**Aim of the exercise**
Nothing beyond the line containing "dengan apa pun." should be printed; print each line exactly from the first line of the listing below through it.

**Source data**
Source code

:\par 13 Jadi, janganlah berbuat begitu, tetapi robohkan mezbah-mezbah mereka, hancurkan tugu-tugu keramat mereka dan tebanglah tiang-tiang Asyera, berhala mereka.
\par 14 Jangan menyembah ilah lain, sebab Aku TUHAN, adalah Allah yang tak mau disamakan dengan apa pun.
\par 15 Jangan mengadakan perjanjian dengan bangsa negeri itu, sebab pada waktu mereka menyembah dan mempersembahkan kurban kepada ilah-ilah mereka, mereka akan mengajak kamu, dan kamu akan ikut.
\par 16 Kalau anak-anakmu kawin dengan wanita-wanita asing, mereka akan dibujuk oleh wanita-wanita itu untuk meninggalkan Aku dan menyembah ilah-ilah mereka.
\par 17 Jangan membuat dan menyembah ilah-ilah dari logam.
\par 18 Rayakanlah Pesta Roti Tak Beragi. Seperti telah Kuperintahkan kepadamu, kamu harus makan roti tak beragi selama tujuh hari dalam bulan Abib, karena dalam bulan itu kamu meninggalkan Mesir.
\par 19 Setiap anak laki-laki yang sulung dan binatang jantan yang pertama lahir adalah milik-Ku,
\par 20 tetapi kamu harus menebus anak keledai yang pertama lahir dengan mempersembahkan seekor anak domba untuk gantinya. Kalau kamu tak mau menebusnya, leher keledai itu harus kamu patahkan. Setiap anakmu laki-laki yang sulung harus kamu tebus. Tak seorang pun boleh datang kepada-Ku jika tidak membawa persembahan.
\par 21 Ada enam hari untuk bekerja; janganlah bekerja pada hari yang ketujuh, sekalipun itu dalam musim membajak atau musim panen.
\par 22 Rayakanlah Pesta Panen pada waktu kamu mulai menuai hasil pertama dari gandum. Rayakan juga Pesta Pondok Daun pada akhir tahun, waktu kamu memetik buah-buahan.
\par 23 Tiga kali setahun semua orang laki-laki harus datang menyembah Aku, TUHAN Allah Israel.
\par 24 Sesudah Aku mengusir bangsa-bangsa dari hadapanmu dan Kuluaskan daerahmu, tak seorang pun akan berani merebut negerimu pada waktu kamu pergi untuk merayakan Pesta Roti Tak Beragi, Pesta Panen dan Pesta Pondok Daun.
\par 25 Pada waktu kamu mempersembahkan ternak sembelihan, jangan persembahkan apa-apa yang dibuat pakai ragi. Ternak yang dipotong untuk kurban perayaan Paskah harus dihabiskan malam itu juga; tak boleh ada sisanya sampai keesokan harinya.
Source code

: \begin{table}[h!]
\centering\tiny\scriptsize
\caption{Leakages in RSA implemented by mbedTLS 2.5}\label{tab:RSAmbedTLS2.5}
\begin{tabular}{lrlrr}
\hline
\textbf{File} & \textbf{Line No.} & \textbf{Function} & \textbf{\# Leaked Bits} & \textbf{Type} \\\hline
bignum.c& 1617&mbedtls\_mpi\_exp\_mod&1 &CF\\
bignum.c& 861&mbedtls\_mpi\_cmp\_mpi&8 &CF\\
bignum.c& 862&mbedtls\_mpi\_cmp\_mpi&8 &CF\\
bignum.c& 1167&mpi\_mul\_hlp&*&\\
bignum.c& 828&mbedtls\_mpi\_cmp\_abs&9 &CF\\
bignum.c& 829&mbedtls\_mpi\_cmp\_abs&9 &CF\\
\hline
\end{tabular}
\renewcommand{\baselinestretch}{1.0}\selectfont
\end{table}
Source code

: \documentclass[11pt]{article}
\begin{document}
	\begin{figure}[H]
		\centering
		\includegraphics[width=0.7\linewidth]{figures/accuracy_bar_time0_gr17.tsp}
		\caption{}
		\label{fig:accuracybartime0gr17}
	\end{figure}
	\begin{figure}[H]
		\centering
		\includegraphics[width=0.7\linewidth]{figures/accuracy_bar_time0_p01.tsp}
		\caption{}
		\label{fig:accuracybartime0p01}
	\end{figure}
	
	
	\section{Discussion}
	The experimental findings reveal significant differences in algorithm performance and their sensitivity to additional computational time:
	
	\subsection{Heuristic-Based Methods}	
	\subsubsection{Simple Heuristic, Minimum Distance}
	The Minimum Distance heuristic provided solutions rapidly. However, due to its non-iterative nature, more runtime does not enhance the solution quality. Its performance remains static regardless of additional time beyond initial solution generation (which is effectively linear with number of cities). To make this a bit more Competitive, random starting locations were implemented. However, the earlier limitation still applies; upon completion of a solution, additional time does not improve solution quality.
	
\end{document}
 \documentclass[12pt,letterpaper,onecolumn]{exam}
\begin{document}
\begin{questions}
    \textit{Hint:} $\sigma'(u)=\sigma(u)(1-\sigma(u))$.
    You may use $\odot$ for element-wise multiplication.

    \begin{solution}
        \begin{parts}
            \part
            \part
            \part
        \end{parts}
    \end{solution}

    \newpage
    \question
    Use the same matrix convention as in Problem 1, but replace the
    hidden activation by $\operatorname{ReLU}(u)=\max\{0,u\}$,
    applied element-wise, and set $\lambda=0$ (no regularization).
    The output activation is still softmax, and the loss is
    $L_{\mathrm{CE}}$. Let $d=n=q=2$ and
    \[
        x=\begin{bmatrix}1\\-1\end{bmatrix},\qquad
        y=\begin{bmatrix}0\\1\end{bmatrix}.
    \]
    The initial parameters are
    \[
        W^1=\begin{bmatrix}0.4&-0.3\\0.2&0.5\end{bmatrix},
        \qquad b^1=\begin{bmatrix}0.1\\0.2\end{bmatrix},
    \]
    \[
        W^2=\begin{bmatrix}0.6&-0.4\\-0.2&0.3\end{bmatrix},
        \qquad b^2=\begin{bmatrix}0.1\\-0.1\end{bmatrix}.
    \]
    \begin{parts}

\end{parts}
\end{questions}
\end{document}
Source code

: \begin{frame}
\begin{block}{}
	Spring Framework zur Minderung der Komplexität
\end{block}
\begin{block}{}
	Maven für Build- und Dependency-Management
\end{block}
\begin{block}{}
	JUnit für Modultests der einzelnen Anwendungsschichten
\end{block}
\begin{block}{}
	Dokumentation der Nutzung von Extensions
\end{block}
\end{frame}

**Response below**
Source code

:\par 13 Jadi, janganlah berbuat begitu, tetapi robohkan mezbah-mezbah mereka, hancurkan tugu-tugu keramat mereka dan tebanglah tiang-tiang Asyera, berhala mereka.
\par 14 Jangan menyembah ilah lain, sebab Aku TUHAN, adalah Allah yang tak mau disamakan dengan apa pun.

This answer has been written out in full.